**About this task:** Looking at the records below, say how many lines include "canned", and add nothing else.

Material for the task: Begin

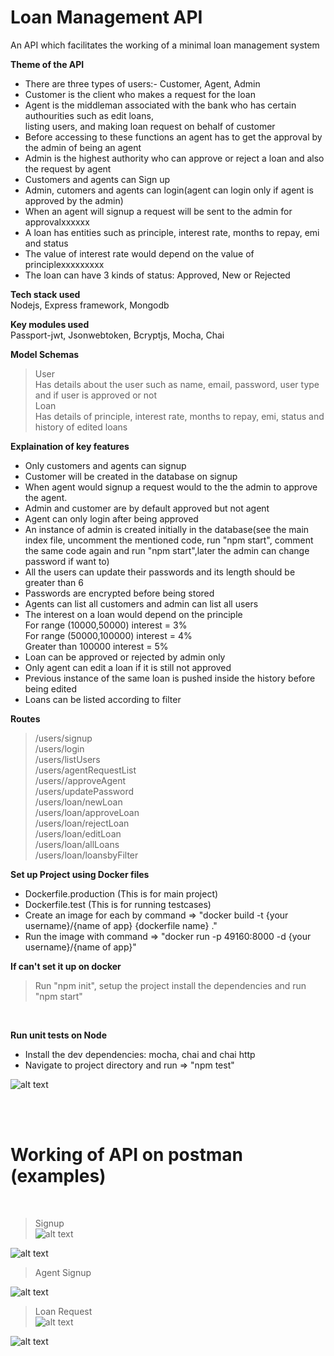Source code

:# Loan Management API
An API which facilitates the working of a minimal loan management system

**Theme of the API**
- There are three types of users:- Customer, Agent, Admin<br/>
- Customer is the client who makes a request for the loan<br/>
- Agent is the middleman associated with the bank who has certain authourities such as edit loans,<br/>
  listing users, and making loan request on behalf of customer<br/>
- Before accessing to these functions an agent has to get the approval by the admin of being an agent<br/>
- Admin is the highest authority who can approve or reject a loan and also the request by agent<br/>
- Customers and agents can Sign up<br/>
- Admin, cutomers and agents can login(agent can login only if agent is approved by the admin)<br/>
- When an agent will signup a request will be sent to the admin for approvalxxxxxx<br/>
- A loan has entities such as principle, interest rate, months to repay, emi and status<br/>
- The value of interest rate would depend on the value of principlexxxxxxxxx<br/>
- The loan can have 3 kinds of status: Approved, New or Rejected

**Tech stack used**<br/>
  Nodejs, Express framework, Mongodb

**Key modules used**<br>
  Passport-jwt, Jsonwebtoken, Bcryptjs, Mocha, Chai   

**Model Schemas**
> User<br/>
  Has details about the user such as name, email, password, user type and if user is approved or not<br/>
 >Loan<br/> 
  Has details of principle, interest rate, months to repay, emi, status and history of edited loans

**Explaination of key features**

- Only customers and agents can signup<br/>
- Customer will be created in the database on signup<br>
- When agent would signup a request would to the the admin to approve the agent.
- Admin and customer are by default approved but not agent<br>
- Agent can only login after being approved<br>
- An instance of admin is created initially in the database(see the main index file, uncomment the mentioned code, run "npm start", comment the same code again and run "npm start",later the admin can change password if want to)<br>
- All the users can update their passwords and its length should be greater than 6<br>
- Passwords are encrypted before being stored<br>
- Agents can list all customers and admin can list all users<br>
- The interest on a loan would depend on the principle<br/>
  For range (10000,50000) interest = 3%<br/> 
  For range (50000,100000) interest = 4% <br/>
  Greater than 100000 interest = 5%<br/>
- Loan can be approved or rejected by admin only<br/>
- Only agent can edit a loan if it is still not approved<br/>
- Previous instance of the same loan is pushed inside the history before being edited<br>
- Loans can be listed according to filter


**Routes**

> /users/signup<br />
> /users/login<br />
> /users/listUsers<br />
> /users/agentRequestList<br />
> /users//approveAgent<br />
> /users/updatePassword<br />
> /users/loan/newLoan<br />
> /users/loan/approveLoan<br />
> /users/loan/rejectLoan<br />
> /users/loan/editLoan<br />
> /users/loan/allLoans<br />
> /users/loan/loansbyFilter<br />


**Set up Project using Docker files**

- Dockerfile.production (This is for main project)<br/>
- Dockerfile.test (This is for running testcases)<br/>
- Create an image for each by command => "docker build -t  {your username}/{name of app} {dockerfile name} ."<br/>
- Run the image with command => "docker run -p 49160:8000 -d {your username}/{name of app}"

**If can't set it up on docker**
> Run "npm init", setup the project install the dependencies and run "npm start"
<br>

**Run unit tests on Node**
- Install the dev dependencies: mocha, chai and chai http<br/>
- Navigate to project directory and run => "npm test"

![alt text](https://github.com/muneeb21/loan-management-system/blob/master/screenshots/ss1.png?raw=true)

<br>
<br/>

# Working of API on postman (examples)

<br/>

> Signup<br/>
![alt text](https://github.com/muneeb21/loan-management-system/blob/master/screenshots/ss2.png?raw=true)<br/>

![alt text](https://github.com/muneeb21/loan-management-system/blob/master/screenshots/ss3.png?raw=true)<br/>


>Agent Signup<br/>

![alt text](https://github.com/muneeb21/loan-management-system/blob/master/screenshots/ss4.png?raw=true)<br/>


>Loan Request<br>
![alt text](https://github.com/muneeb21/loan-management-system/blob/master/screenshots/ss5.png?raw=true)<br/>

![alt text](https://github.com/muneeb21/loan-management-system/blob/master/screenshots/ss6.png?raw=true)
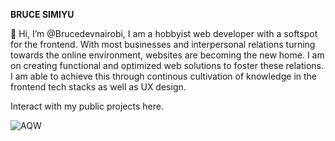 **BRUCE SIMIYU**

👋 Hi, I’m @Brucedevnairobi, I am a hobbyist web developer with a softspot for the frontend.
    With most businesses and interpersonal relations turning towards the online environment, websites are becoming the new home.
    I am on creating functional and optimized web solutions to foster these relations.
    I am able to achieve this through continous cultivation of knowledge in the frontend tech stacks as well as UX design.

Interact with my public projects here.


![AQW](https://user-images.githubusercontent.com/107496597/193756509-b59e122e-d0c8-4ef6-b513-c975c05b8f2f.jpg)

Material for the task: End
Material for the task: Begin

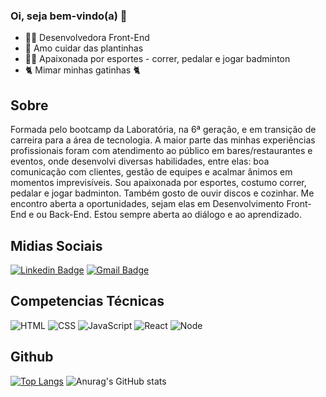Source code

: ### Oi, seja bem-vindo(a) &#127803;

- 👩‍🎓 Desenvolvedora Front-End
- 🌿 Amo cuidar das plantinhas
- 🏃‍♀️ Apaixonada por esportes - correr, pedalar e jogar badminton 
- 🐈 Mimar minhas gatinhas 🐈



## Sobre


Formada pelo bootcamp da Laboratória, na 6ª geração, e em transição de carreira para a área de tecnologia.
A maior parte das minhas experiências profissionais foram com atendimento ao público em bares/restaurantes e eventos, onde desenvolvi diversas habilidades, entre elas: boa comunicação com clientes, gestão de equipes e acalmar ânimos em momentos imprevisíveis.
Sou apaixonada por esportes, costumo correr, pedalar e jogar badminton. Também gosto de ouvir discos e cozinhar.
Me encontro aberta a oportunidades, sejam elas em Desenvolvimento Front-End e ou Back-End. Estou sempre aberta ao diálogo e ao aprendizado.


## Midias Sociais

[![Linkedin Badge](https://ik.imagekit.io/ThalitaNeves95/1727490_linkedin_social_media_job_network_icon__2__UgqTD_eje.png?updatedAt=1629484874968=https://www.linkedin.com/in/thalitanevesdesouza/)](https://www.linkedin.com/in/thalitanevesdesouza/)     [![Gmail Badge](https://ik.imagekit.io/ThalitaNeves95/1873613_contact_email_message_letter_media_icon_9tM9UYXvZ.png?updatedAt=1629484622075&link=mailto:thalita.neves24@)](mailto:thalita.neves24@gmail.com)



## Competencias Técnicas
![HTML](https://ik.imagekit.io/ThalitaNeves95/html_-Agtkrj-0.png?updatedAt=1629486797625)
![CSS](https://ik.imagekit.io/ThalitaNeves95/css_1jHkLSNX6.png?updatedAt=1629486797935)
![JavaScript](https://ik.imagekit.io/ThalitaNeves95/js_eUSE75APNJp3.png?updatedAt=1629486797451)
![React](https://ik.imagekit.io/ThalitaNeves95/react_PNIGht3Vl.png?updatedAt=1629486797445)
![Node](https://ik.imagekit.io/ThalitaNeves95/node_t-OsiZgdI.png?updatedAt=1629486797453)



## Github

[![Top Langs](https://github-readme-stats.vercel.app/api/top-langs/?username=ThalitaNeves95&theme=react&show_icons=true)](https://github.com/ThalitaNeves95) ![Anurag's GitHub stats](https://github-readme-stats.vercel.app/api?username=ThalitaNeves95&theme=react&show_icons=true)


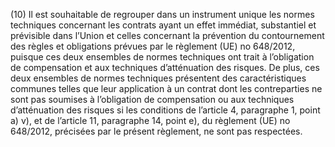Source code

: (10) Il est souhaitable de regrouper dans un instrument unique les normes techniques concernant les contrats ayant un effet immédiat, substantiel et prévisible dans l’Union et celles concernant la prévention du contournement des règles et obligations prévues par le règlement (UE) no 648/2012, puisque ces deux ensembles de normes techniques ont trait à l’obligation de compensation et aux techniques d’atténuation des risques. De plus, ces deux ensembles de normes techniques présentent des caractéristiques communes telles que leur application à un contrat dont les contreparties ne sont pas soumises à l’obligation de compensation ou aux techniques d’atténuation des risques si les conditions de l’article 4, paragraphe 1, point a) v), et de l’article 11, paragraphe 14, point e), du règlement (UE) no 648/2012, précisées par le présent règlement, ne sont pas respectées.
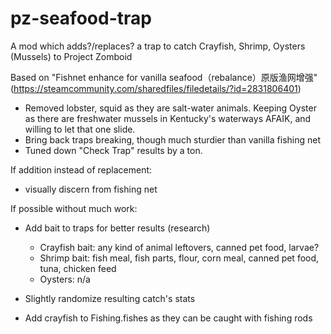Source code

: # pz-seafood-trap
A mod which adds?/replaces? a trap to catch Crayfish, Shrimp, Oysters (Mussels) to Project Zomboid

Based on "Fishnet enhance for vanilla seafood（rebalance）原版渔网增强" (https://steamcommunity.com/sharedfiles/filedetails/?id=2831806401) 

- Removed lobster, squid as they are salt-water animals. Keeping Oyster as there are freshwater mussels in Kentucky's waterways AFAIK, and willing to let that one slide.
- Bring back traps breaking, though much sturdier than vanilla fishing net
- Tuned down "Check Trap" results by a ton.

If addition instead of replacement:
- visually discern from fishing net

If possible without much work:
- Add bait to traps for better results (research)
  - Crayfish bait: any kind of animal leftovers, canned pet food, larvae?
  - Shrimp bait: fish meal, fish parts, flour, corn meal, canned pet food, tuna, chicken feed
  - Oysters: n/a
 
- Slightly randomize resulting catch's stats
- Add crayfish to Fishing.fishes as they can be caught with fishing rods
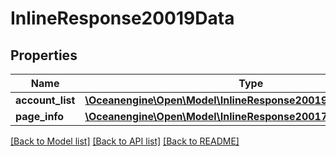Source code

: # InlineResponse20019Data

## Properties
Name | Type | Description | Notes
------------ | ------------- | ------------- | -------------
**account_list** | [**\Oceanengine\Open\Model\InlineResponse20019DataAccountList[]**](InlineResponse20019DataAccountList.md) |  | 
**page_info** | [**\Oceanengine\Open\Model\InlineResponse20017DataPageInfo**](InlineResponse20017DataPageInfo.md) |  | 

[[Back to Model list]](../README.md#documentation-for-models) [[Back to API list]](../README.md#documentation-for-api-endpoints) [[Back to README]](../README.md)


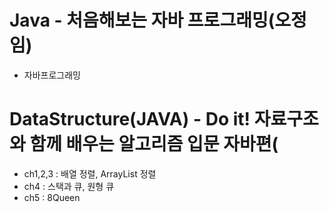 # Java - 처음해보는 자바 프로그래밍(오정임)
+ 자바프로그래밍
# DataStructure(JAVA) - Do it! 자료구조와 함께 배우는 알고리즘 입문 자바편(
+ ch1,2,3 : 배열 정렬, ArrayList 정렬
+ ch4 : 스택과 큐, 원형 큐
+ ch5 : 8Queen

Material for the task: End
Material for the task: Begin

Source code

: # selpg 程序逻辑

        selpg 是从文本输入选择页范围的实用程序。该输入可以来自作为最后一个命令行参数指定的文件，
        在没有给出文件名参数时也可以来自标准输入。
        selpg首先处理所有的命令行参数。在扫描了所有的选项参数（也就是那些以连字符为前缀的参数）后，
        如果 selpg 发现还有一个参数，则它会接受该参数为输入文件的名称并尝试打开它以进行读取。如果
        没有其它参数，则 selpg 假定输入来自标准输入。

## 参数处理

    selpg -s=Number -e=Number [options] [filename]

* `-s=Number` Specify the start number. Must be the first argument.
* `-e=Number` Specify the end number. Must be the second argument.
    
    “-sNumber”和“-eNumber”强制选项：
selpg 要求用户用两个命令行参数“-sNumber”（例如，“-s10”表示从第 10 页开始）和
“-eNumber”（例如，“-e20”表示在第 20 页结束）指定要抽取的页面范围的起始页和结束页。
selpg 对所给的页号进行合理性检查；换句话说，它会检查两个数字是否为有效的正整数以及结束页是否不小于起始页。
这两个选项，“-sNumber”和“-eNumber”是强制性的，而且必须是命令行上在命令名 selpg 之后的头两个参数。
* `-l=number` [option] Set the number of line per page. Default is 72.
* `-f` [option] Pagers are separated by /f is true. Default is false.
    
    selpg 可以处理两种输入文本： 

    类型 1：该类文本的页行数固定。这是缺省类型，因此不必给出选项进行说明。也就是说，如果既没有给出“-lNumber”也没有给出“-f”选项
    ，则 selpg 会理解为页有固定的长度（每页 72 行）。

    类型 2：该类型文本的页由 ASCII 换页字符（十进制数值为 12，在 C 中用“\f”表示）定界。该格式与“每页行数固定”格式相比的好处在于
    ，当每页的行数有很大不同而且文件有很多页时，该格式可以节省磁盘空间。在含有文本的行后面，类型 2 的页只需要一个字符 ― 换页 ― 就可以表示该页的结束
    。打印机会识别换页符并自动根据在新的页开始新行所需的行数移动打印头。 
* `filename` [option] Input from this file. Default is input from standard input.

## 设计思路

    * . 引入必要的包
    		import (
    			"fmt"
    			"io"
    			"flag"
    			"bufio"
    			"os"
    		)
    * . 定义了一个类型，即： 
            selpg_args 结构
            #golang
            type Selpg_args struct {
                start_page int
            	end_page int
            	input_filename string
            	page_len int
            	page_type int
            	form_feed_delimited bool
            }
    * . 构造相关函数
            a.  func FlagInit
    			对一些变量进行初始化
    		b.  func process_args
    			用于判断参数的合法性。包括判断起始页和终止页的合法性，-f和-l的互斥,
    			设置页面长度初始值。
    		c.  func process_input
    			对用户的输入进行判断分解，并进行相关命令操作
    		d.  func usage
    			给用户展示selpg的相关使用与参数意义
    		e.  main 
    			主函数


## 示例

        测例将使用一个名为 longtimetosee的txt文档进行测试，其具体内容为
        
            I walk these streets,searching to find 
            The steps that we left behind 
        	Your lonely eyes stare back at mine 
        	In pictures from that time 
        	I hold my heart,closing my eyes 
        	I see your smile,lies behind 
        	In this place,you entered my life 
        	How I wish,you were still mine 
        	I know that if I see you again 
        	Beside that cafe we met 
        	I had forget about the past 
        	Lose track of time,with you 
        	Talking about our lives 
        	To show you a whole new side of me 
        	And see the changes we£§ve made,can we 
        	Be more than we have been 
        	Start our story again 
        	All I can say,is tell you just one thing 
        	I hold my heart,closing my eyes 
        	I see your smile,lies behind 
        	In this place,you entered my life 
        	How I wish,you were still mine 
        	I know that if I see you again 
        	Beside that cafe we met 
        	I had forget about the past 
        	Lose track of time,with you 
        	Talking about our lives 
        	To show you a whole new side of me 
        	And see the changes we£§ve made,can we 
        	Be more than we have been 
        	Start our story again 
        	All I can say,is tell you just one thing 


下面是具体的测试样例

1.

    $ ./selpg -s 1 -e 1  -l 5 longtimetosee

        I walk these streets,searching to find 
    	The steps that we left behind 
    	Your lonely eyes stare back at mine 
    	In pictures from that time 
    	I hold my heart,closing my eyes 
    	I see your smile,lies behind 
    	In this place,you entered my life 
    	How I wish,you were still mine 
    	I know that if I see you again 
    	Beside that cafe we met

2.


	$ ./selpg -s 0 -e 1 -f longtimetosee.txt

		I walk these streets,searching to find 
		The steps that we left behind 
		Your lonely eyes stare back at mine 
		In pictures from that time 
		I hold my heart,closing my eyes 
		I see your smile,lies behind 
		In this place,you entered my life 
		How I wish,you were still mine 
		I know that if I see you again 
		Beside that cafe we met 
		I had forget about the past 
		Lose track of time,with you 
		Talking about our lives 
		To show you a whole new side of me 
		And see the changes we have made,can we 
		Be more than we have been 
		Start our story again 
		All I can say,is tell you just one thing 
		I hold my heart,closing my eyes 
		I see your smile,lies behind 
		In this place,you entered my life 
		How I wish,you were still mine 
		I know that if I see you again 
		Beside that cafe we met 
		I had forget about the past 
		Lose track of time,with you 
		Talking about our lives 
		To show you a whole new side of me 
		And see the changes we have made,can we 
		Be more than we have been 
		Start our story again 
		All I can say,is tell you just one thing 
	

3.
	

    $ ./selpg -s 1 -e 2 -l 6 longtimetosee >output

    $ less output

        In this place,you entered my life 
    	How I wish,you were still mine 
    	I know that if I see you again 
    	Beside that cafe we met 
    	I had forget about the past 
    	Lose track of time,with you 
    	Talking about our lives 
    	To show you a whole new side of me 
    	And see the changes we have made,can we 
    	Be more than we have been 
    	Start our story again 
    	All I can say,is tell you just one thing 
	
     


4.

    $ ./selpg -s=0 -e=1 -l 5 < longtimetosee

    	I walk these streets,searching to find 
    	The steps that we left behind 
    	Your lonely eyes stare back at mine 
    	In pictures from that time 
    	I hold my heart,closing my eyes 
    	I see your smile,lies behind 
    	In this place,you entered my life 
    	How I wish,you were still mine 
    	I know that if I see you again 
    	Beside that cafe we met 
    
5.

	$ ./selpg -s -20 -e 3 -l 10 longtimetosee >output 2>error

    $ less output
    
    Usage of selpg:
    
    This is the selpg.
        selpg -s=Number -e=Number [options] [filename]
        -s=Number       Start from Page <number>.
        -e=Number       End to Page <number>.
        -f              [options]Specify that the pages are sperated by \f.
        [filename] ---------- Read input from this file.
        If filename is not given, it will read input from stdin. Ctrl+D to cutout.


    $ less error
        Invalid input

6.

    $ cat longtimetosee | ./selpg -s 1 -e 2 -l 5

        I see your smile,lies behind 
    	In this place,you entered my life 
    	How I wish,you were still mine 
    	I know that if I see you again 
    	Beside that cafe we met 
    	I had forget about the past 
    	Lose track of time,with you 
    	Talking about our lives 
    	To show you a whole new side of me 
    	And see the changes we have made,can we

Material for the task: End

**Output:** 2